Like every brand at this price point, Rekindle has clear strengths and a few buyer-friction points worth understanding before you spend R285 on a small ceramic or R645 on a 3-wick. This piece walks through both, fairly, and then covers one local alternative for buyers comparing options before deciding.
What Rekindle is and what it makes
Rekindle Candle Co. was founded in Cape Town in 2020 by Jos, who started production in her apartment in 2021 and has since moved into a studio at 48 Albert Road, Woodstock, with studio manager Evi. The brand reads as small, hand-managed, and proudly local, female-led across the supply chain.
The product range spans candles, reed diffusers, room and linen sprays, scented hand lotions, and exfoliating hand soaps. Candles come in seven formats: tin travel (R155), small travel (R165), small ceramic (R285), cylinder ceramic (R315), amber glass (R395), large amber glass (R485), medium ceramic (R495), and large 3-wick ceramic (R645). Bundle sets run R995 to R1,290. Reed diffusers are R465.

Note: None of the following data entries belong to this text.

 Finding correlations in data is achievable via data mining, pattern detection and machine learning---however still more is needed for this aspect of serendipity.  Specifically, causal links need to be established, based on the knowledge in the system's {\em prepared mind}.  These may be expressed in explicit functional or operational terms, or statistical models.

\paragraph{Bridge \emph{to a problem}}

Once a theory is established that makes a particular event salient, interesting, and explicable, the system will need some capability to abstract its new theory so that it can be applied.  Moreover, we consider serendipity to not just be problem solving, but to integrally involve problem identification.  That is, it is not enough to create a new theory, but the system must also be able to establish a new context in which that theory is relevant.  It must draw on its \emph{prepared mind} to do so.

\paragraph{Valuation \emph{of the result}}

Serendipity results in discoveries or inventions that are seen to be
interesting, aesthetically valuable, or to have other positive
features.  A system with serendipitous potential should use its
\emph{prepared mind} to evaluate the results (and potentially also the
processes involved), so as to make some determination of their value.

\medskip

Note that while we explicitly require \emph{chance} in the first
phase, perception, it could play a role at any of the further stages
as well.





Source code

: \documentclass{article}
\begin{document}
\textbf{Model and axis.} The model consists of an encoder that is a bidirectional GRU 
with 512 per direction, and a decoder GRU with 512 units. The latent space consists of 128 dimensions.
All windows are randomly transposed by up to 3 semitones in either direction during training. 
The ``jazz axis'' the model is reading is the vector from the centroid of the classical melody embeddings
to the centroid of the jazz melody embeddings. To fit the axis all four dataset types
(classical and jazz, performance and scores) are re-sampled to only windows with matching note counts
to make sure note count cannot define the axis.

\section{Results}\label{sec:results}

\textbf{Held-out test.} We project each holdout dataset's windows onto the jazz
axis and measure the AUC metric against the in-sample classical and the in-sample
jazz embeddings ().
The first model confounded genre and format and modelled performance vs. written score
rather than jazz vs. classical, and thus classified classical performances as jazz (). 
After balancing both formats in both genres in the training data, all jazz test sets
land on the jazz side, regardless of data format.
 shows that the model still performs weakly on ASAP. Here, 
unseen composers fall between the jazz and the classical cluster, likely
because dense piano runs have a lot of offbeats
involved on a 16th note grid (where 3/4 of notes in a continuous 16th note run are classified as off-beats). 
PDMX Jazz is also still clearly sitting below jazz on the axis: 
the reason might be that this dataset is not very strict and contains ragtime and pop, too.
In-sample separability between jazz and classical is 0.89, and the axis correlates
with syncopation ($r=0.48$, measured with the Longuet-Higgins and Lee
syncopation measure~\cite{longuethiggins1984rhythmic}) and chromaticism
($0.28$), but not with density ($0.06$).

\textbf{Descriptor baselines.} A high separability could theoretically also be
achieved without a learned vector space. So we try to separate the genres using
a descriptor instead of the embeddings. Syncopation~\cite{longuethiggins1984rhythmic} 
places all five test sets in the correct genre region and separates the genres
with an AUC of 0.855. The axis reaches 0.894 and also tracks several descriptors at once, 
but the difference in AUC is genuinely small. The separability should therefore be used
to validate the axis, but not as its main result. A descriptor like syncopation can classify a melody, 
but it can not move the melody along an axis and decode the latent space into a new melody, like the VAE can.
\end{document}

The signature fragrance line celebrates South African landscapes. Nine scents are currently available: Constantia in Bloom (white florals, sweetpea, oak), Tamboerskloof (rose, lemon, basil), Karoo Garden (jasmine, rooibos, rosemary), Cederberg (cypress, pine, sandalwood), Beta Beach (jasmine, citrus, vanilla), Misty Cliffs (aloe, eucalyptus, sandalwood), Swartland Summer (bergamot, lavender, citrus), Dark as Night (patchouli, clove, cardamom, bergamot), and Bushveld (citronella, lemongrass, also marketed as insect-repellent).
The wax is described by the brand as “ethically sourced mineral wax from Durban, a bi-product that would otherwise become waste”. Wicks are cotton, fragrance is natural essential oils, and packaging is biodegradable.
What Rekindle does well
The brand’s strengths are specific and well-executed.
The refill program is active and ongoing. Customers return used vessels to the Woodstock studio (or post them back) and pay half the original candle price for a refill. They can change the scent each time. It’s the operational core of the brand. For buyers who want to reduce candle waste in a tangible way, Rekindle was built around this from day one.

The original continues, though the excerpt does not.